Allocated resources:
Resource Requests Limits
-------- -------- ------
cpu 3500m (92%) 7000m (184%)
memory 12Gi (80%) 20Gi (133%)
# Detailed pod resource usage
kubectl top pods --containers
Scheduler Logs ¶
# View scheduler logs
kubectl logs -n kube-system -l component=kube-scheduler
# Increase verbosity
# Edit kube-scheduler manifest, add --v=4
Custom Schedulers ¶
You can run multiple schedulers or write your own:
Using a Custom Scheduler ¶
apiVersion: v1
kind: Pod
metadata:
name: custom-scheduled-pod
spec:
schedulerName: my-custom-scheduler # Use custom scheduler
containers:
- name: app
image: nginx
Scheduler Extenders (Legacy) ¶
Extend the default scheduler with webhook calls:
apiVersion: kubescheduler.config.k8s.io/v1
kind: KubeSchedulerConfiguration
extenders:
- urlPrefix: "http://my-extender:8080"
filterVerb: "filter"
prioritizeVerb: "prioritize"
weight: 5
enableHTTPS: false
The scheduler calls your extender for additional filtering/scoring.
Scheduling Framework (Modern) ¶
The Scheduling Framework allows writing plugins in Go:
// Custom filter plugin
type MyPlugin struct{}
func (p *MyPlugin) Name() string { return "MyPlugin" }
func (p *MyPlugin) Filter(ctx context.Context, state *framework.CycleState,
pod *v1.Pod, nodeInfo *framework.NodeInfo) *framework.Status {
// Custom filtering logic
if !myCustomCheck(pod, nodeInfo.Node()) {
return framework.NewStatus(framework.Unschedulable, "custom check failed")
}
return framework.NewStatus(framework.Success, "")
}
Build a custom scheduler binary with your plugins included.
Scheduler Configuration ¶
Full scheduler configuration example:
apiVersion: kubescheduler.config.k8s.io/v1
kind: KubeSchedulerConfiguration
leaderElection:
leaderElect: true
clientConnection:
kubeconfig: /etc/kubernetes/scheduler.conf
percentageOfNodesToScore: 50
podInitialBackoffSeconds: 1
podMaxBackoffSeconds: 10
profiles:
- schedulerName: default-scheduler
plugins:
score:
disabled:
- name: NodeResourcesLeastAllocated
enabled:
- name: NodeResourcesMostAllocated # Bin packing instead
weight: 1
filter:
enabled:
- name: NodeResourcesFit
- name: NodePorts
- name: TaintToleration
Summary ¶
The scheduler’s job is simple: pick a node for each pod.

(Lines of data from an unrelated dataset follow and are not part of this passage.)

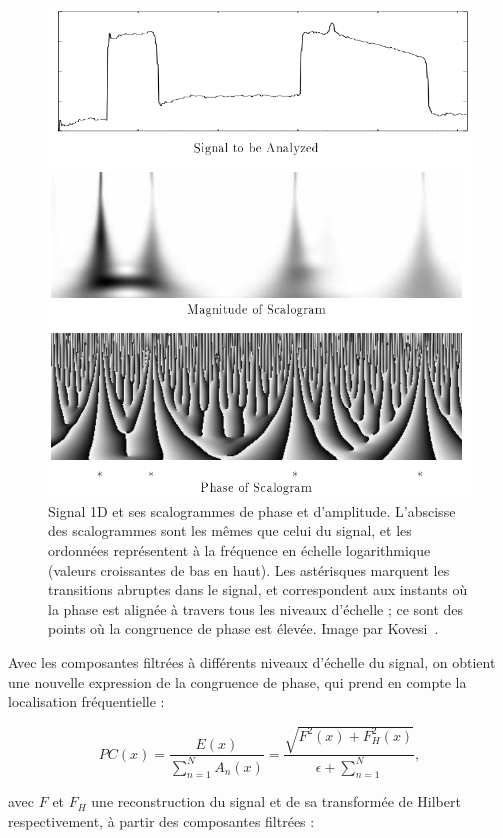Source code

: \begin{figure}
    \centering
    \includegraphics[width=.85\textwidth]{contenu/resources/images/phase_congruence_scalogram}
    \caption[Scalogramme d'un signal présentant des points caractéristiques]{Signal 1D et ses scalogrammes de phase et d'amplitude. L'abscisse des scalogrammes sont les mêmes que celui du signal, et les ordonnées représentent à la fréquence en échelle logarithmique (valeurs croissantes de bas en haut). Les astérisques marquent les transitions abruptes dans le signal, et correspondent aux instants où la phase est alignée à travers tous les niveaux d'échelle ; ce sont des points où la congruence de phase est élevée. Image par Kovesi~\cite{kovesi_image_1995}.}
    \label{fig:phase-congruence-scalogram}
\end{figure}

Avec les composantes filtrées à différents niveaux d'échelle du signal, on obtient une nouvelle expression de la congruence de phase, qui prend en compte la localisation fréquentielle :

\begin{equation}
    PC(x) = \frac{E(x)}{\sum_{n=1}^{N} A_n(x)} = \frac{\sqrt{F^2(x)+F_H^2(x)}}{\epsilon + \sum_{n=1}^{N}},
\end{equation}

avec $F$ et $F_H$ une reconstruction du signal et de sa transformée de Hilbert respectivement, à partir des composantes filtrées :

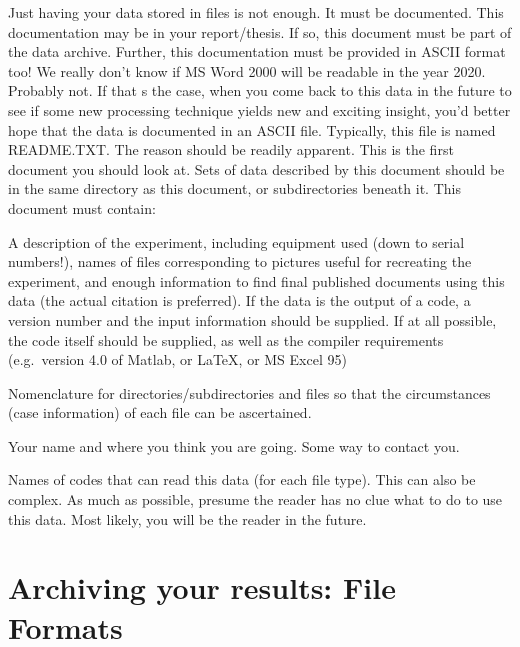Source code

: \documentclass[a4paper]{article}
\begin{document}
Just having your data stored in files is not enough. It must be
documented. This documentation may be in your report/thesis. If so, this
document must be part of the data archive. Further, this documentation
must be provided in ASCII format too! We really don't know if MS Word
2000 will be readable in the year 2020. Probably not. If that s the
case, when you come back to this data in the future to see if some new
processing technique yields new and exciting insight, you'd better hope
that the data is documented in an ASCII file. Typically, this file is
named \textquotedbl{}README.TXT\textquotedbl{}. The reason should be readily apparent. This is the
first document you should look at. Sets of data described by this
document should be in the same directory as this document, or
subdirectories beneath it. This document must contain:
\begin{list}{.}
{
\setlength{\rightmargin}{\leftmargin}
}

\item A description of the experiment, including equipment used (down to
serial numbers!), names of files corresponding to pictures useful for
recreating the experiment, and enough information to find final
published documents using this data (the actual citation is
preferred). If the data is the output of a code, a version number and
the input information should be supplied. If at all possible, the
code itself should be supplied, as well as the compiler requirements
(e.g.~version 4.0 of Matlab, or LaTeX, or MS Excel 95)

\item Nomenclature for directories/subdirectories and files so that the
circumstances (case information) of each file can be ascertained.

\item Your name and where you think you are going. Some way to contact you.

\item Names of codes that can read this data (for each file type). This can
also be complex. As much as possible, presume the reader has no clue
what to do to use this data. Most likely, you will be the reader in
the future.
\end{list}


\section{Archiving your results: File Formats%
  \label{archiving-your-results-file-formats}%
}
\end{document}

The implementation is sophisticated:
| Phase | What happens |
|---|---|
| Queue | Pods ordered by priority, backoff for failures |
| Filter | Eliminate nodes that can’t run the pod |
| Score | Rank remaining nodes by preference |
| Bind | Assign pod to winning node |
| Preempt | Evict lower-priority pods if needed |
Key takeaways:
- Scheduler uses requests, not limits
- Filtering is pass/fail; scoring is best-effort
- Pod affinity can create deadlocks—use carefully
- Topology spread is the modern way to distribute pods
- Preemption respects PDBs when possible
- Debug with
kubectl describe podand scheduler logs
When pods are stuck Pending, the answer is almost always in the scheduling failure message. Read it carefully—it tells you exactly which constraint failed.